Some limitations of our study must be acknowledged. First, our assessment was limited to sequences from a single manufacturer in one center, and although examinations were performed on three different types of scanners, they were all acquired on 3-T magnets. In our experience, FSE T2 Dixon sequences perform equally at 1.5 T, but this has to be assessed in future studies. Second, there were a relatively low number of positive cases for some items, in particular for endplate fractures and spondylolysis, accounting for the relatively large confidence intervals of kappa values. While these results should be confirmed in a larger-scale study, it is to note that fractures and spondylolysis, when symptomatic in the acute/subacute setting, commonly present high signal intensity on fat-suppressed fluid-sensitive sequences, and it is unlikely that these could be missed on a simplified protocol. Third, readers could not be blinded to the protocol being assessed, but care was taken to minimize verification and recall bias by performing the readings of the examination in a random order and by ensuring that the two protocols were read in different sessions.

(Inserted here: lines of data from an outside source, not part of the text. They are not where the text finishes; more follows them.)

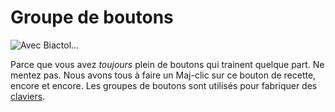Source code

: # Groupe de boutons

![Avec Biactol...](oredict:oc:materialButtonGroup)

Parce que vous avez *toujours* plein de boutons qui trainent quelque part. Ne mentez pas. Nous avons tous à faire un Maj-clic sur ce bouton de recette, encore et encore. Les groupes de boutons sont utilisés pour fabriquer des [claviers](../block/keyboard.md).
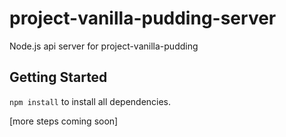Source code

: # project-vanilla-pudding-server
Node.js api server for project-vanilla-pudding

## Getting Started

`npm install` to install all dependencies.

[more steps coming soon]
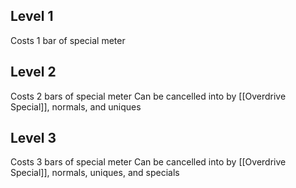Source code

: ## Level 1
Costs 1 bar of special meter
## Level 2
Costs 2 bars of special meter
Can be cancelled into by [[Overdrive Special]], normals, and uniques
## Level 3
Costs 3 bars of special meter
Can be cancelled into by [[Overdrive Special]], normals, uniques, and specials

In conclusion, we showed that for the workup of non-specific low back pain/lumbar radiculopathy, a simplified protocol corresponding to a single T2-weighted Dixon sequence could replace the standard protocol of lumbar spine MRI in the sagittal plane, which combines T1-weighted, non-fat-suppressed, and fat-suppressed T2-weighted sequences. Lumbar spine MRI in the sagittal plane could consequently be limited to a single sequence in this indication, providing an opportunity to reduce examination time and improve patients’ comfort.